* **ASSIGNMENT**: Please transcribe exactly the lines from the first line of the records below through the line containing "## Structure", including both, and omit all pictures.

*** Opening SUPPLIED ENTRIES ***

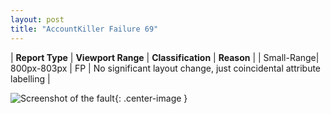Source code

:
 ```yaml
---
layout: post
title: "AccountKiller Failure 69"
---
```

| **Report Type** | **Viewport Range** | **Classification** | **Reason** |
| Small-Range| 800px-803px | FP | No significant layout change, just coincidental attribute labelling | 

![Screenshot of the fault](../../../assets/images/AccountKiller/fault69/smallrangeWidth801.png){: .center-image }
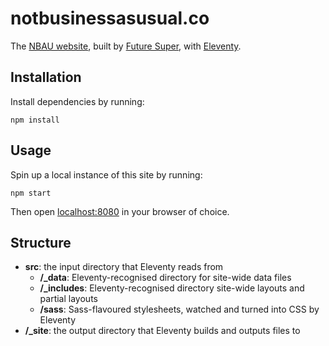 # notbusinessasusual.co

The [NBAU website](https://www.notbusinessasusual.co/), built by [Future Super](https://www.futuresuper.com.au/), with [Eleventy](https://www.11ty.dev).

## Installation

Install dependencies by running:

```shell
npm install
```

## Usage

Spin up a local instance of this site by running:

```shell
npm start
```

Then open [localhost:8080](http://localhost:8080) in your browser of choice.

## Structure

- **src**: the input directory that Eleventy reads from
  - **/\_data**: Eleventy-recognised directory for site-wide data files
  - **/\_includes**: Eleventy-recognised directory site-wide layouts and partial layouts
  - **/sass**: Sass-flavoured stylesheets, watched and turned into CSS by Eleventy
- **/\_site**: the output directory that Eleventy builds and outputs files to
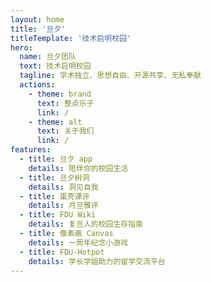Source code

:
 ```yaml
---
layout: home
title: '旦夕'
titleTemplate: '技术启明校园'
hero:
  name: 旦夕团队
  text: 技术启明校园
  tagline: 学术独立、思想自由、开源共享、无私奉献
  actions:
    - theme: brand
      text: 整点乐子
      link: /
    - theme: alt
      text: 关于我们
      link: /
features:
  - title: 旦夕 app
    details: 陪伴你的校园生活
  - title: 旦夕树洞
    details: 洞见自我
  - title: 蛋壳课评
    details: 月旦雅评
  - title: FDU Wiki
    details: 复旦人的校园生存指南
  - title: 像素画 Canvas
    details: 一周年纪念小游戏
  - title: FDU-Hotpot
    details: 学长学姐助力的留学交流平台
---
```

<script setup>
import IndexView from "./components/IndexView.vue";
</script>

<IndexView/>
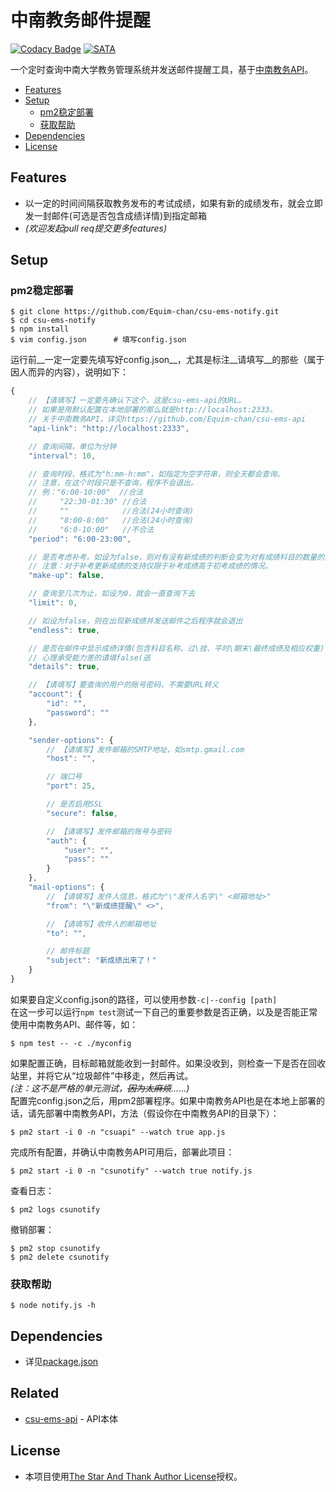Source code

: # 中南教务邮件提醒 #
[![Codacy Badge](https://api.codacy.com/project/badge/Grade/66ae5c8fce5e4520b2f8f5bf864cc136)](https://www.codacy.com/app/Equim-chan/csu-ems-notify?utm_source=github.com&amp;utm_medium=referral&amp;utm_content=Equim-chan/csu-ems-notify&amp;utm_campaign=Badge_Grade) [![SATA](https://img.shields.io/badge/license-SATA-blue.svg)](https://github.com/Equim-chan/csu-ems-notify/blob/master/LICENSE)

一个定时查询中南大学教务管理系统并发送邮件提醒工具，基于[中南教务API](https://github.com/Equim-chan/csu-ems-api)。

- [Features](#features)
- [Setup](#setup)
    - [pm2稳定部署](#pm2稳定部署)
    - [获取帮助](#获取帮助)
- [Dependencies](#dependencies)
- [License](#license)

## Features ##

* 以一定的时间间隔获取教务发布的考试成绩，如果有新的成绩发布，就会立即发一封邮件(可选是否包含成绩详情)到指定邮箱
* _(欢迎发起pull req提交更多features)_

## Setup ##

### pm2稳定部署 ###
```shell
$ git clone https://github.com/Equim-chan/csu-ems-notify.git
$ cd csu-ems-notify
$ npm install
$ vim config.json      # 填写config.json
```
运行前__一定一定要先填写好config.json__，尤其是标注__请填写__的那些（属于因人而异的内容），说明如下：
```JavaScript
{
    // 【请填写】一定要先确认下这个，这是csu-ems-api的URL。
    // 如果是用默认配置在本地部署的那么就是http://localhost:2333。
    // 关于中南教务API，详见https://github.com/Equim-chan/csu-ems-api
    "api-link": "http://localhost:2333",

    // 查询间隔，单位为分钟
    "interval": 10,

    // 查询时段，格式为"h:mm-h:mm"，如指定为空字符串，则全天都会查询。
    // 注意，在这个时段只是不查询，程序不会退出。
    // 例："6:00-10:00"  //合法
    //     "22:30-01:30" //合法
    //     ""            //合法(24小时查询)
    //     "8:00-8:00"   //合法(24小时查询)
    //     "6:0-10:00"   //不合法
    "period": "6:00-23:00",

    // 是否考虑补考。如设为false，则对有没有新成绩的判断会变为对有成绩科目的数量的简单比较。
    // 注意：对于补考更新成绩的支持仅限于补考成绩高于初考成绩的情况。
    "make-up": false,

    // 查询至几次为止，如设为0，就会一直查询下去
    "limit": 0,

    // 如设为false，则在出现新成绩并发送邮件之后程序就会退出
    "endless": true,

    // 是否在邮件中显示成绩详情(包含科目名称、过\挂、平时\期末\最终成绩及相应权重)
    // 心理承受能力差的请填false(逃
    "details": true,

    // 【请填写】要查询的用户的账号密码，不需要URL转义
    "account": {
        "id": "",
        "password": ""
    },

    "sender-options": {
        // 【请填写】发件邮箱的SMTP地址，如smtp.gmail.com
        "host": "",

        // 端口号
        "port": 25,

        // 是否启用SSL
        "secure": false,

        // 【请填写】发件邮箱的账号与密码
        "auth": {
            "user": "",
            "pass": ""
        }
    },
    "mail-options": {
        // 【请填写】发件人信息，格式为"\"发件人名字\" <邮箱地址>"
        "from": "\"新成绩提醒\" <>",

        // 【请填写】收件人的邮箱地址
        "to": "",

        // 邮件标题
        "subject": "新成绩出来了！"
    }
}
```
如果要自定义config.json的路径，可以使用参数`-c|--config [path]`  
在这一步可以运行`npm test`测试一下自己的重要参数是否正确，以及是否能正常使用中南教务API、邮件等，如：  
```shell
$ npm test -- -c ./myconfig
```
如果配置正确，目标邮箱就能收到一封邮件。如果没收到，则检查一下是否在回收站里，并将它从“垃圾邮件”中移走，然后再试。  
_(注：这不是严格的单元测试，~~因为太麻烦~~……)_  
配置完config.json之后，用pm2部署程序。如果中南教务API也是在本地上部署的话，请先部署中南教务API，方法（假设你在中南教务API的目录下）：
```shell
$ pm2 start -i 0 -n "csuapi" --watch true app.js
```
完成所有配置，并确认中南教务API可用后，部署此项目：
```shell
$ pm2 start -i 0 -n "csunotify" --watch true notify.js
```
查看日志：
```shell
$ pm2 logs csunotify
```
撤销部署：
```shell
$ pm2 stop csunotify
$ pm2 delete csunotify
```

### 获取帮助 ###
```shell
$ node notify.js -h
```

## Dependencies ##
* 详见[package.json](https://github.com/Equim-chan/csu-ems-notify/blob/master/package.json#L16)

## Related ##
* [csu-ems-api](https://github.com/Equim-chan/csu-ems-api) - API本体

## License ##
* 本项目使用[The Star And Thank Author License](https://github.com/Equim-chan/csu-ems-notify/blob/master/LICENSE)授权。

*** Closing SUPPLIED ENTRIES ***

* **ANSWER TO THIS EXERCISE**:
Source code

:
 ```yaml
---
layout: post
title: "AccountKiller Failure 69"
---
```

| **Report Type** | **Viewport Range** | **Classification** | **Reason** |
| Small-Range| 800px-803px | FP | No significant layout change, just coincidental attribute labelling | 

![Screenshot of the fault](../../../assets/images/AccountKiller/fault69/smallrangeWidth801.png){: .center-image }
 # notbusinessasusual.co

The [NBAU website](https://www.notbusinessasusual.co/), built by [Future Super](https://www.futuresuper.com.au/), with [Eleventy](https://www.11ty.dev).

## Installation

Install dependencies by running:

```shell
npm install
```

## Usage

Spin up a local instance of this site by running:

```shell
npm start
```

Then open [localhost:8080](http://localhost:8080) in your browser of choice.

## Structure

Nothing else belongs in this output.